Start of Block

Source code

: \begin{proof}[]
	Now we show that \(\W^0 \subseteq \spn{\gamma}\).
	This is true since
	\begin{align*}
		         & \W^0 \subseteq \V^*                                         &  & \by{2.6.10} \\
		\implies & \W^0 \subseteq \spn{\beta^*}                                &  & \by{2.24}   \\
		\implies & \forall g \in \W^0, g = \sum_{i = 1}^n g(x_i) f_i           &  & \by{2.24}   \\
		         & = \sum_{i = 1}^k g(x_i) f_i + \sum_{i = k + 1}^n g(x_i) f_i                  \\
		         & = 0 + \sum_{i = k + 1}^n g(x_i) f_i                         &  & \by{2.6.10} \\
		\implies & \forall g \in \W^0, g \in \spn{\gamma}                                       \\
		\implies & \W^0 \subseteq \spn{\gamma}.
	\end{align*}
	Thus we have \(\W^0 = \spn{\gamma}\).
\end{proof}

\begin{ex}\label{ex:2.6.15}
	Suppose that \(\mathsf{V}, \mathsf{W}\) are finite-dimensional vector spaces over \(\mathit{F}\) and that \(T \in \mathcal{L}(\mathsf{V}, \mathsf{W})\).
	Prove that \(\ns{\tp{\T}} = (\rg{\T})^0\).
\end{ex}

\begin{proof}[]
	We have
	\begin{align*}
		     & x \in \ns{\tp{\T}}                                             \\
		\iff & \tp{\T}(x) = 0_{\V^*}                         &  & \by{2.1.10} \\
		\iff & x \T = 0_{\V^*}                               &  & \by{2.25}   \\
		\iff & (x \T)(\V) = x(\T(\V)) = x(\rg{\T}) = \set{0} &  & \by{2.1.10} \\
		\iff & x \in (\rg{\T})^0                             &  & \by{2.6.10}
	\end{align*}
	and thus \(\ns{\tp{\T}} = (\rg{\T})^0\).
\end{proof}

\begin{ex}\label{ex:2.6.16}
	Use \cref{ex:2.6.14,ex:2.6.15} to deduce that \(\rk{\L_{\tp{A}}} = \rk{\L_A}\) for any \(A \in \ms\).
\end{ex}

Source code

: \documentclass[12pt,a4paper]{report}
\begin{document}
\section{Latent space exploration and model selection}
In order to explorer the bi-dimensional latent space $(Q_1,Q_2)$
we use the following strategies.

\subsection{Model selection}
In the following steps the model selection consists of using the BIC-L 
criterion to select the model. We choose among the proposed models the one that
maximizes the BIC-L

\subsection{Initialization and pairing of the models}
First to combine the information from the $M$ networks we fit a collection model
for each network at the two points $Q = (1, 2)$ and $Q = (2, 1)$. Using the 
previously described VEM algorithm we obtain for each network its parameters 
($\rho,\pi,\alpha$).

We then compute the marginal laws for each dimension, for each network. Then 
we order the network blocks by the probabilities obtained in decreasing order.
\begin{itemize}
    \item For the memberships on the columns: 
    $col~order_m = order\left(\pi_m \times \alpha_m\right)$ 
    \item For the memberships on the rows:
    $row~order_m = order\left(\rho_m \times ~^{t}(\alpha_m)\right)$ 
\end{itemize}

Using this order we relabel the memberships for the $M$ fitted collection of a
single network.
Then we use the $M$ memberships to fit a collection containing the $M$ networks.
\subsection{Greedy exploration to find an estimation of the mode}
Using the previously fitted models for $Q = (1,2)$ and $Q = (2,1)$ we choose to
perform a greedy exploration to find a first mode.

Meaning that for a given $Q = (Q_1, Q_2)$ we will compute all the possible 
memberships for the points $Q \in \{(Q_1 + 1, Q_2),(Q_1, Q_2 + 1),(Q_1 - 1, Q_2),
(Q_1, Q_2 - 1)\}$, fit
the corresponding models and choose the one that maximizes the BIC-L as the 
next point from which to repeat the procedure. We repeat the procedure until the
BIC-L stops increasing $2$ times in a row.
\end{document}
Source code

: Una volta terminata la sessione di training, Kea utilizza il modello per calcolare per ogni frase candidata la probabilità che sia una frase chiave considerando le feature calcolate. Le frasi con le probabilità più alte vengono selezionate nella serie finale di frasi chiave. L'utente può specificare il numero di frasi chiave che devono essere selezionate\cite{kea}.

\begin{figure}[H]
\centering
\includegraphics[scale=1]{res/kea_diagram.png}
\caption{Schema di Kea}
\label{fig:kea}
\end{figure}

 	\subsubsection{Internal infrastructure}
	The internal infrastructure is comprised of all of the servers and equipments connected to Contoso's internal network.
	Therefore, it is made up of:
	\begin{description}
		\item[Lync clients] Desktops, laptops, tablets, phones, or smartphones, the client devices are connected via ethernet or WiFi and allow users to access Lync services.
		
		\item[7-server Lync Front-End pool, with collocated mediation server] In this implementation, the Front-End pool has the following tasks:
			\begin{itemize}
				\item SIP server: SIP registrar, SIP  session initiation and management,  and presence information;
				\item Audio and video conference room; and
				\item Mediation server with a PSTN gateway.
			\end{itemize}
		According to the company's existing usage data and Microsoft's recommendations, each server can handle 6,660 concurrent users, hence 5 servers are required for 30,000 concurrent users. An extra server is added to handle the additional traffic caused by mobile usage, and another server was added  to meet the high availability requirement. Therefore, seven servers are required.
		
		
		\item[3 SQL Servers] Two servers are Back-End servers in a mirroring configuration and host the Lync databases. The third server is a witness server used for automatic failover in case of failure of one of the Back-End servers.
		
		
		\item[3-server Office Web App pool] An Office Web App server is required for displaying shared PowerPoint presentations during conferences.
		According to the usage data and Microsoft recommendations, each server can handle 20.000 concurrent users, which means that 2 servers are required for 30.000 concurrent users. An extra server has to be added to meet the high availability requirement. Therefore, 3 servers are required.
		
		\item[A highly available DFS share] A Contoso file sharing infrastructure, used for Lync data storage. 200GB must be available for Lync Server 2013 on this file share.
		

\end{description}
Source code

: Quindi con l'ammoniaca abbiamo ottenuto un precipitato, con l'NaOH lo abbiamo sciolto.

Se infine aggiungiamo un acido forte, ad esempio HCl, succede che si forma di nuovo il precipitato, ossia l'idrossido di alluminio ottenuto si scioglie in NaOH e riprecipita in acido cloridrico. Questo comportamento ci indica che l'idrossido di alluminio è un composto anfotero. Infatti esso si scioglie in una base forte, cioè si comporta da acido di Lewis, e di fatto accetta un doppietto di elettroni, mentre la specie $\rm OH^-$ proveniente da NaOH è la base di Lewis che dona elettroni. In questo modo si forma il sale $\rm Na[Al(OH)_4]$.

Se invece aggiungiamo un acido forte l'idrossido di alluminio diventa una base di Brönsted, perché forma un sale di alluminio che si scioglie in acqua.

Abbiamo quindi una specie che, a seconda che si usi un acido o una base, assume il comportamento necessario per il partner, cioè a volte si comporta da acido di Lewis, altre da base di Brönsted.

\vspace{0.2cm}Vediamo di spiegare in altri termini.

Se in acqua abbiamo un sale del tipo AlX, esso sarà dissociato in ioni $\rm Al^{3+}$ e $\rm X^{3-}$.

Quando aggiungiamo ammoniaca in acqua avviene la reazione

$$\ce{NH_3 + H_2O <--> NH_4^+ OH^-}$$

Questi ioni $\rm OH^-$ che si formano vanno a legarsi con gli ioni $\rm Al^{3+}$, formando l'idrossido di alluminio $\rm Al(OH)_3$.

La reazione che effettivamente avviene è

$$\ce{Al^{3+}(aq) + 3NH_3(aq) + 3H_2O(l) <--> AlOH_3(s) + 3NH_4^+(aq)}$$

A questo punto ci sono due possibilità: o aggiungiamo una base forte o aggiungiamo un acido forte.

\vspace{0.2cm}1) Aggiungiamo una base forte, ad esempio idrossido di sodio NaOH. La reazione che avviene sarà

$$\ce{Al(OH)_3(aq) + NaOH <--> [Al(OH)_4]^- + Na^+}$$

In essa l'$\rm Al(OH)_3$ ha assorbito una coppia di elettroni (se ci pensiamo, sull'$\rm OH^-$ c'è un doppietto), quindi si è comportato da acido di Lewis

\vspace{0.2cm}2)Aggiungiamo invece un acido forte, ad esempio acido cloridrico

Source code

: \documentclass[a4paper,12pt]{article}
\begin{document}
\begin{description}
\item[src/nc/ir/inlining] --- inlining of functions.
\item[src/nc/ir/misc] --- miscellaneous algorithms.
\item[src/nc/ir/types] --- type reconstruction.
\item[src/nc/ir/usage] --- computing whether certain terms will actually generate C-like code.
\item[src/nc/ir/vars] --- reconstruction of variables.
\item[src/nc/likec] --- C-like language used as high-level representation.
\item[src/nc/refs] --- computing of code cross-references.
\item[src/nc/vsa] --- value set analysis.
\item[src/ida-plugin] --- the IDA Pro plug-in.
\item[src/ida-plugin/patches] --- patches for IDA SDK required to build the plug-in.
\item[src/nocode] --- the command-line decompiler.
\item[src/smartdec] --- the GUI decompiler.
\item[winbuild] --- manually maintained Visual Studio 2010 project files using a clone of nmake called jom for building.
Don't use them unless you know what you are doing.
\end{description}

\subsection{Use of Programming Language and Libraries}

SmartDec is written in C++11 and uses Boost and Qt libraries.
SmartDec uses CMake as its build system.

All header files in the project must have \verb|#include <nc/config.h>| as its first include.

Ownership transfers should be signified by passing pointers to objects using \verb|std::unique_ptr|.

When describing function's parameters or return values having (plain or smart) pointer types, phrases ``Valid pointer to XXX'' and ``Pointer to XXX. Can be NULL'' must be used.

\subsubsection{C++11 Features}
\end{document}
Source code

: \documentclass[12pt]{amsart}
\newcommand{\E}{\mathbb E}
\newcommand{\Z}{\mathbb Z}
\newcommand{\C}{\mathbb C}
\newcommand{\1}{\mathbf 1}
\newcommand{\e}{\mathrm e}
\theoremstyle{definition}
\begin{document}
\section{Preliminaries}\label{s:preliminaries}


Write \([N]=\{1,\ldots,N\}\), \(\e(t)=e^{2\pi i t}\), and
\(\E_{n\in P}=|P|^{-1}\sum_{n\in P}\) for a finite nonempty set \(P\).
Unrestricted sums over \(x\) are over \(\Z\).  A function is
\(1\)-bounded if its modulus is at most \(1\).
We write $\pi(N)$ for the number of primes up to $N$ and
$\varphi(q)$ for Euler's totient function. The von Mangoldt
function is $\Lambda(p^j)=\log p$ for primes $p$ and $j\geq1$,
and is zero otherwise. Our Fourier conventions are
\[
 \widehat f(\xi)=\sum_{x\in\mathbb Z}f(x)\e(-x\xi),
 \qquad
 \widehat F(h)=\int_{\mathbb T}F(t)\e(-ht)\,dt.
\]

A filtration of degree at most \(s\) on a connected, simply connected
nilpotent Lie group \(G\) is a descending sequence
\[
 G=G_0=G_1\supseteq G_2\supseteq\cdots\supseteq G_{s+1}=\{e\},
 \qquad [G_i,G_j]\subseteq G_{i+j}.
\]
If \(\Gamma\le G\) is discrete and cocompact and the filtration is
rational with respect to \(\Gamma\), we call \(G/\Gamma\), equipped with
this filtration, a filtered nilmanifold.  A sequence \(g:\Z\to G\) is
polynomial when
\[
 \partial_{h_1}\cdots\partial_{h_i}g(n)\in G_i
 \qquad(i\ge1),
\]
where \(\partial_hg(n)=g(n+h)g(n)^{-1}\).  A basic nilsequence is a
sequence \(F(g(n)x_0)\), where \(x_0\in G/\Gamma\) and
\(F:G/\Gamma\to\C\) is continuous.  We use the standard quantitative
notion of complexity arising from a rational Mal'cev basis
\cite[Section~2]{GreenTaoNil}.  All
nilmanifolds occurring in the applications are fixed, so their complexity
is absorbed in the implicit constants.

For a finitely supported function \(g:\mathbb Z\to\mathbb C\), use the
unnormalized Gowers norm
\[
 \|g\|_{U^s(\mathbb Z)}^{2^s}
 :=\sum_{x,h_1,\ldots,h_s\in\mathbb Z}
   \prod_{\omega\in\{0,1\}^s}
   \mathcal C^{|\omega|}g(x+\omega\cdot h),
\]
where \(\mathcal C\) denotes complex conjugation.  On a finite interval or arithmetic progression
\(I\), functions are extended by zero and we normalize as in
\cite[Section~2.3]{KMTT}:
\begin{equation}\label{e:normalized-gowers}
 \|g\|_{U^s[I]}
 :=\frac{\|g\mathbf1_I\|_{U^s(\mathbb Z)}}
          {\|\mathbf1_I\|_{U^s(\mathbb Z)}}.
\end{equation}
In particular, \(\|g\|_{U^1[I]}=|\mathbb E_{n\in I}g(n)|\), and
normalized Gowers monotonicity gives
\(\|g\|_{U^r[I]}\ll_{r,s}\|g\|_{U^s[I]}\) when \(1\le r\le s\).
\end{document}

End of Block

About this exercise →
If a line in the entries above contains "reazione", include it in the count, then report only the total.

Finished exercise →
3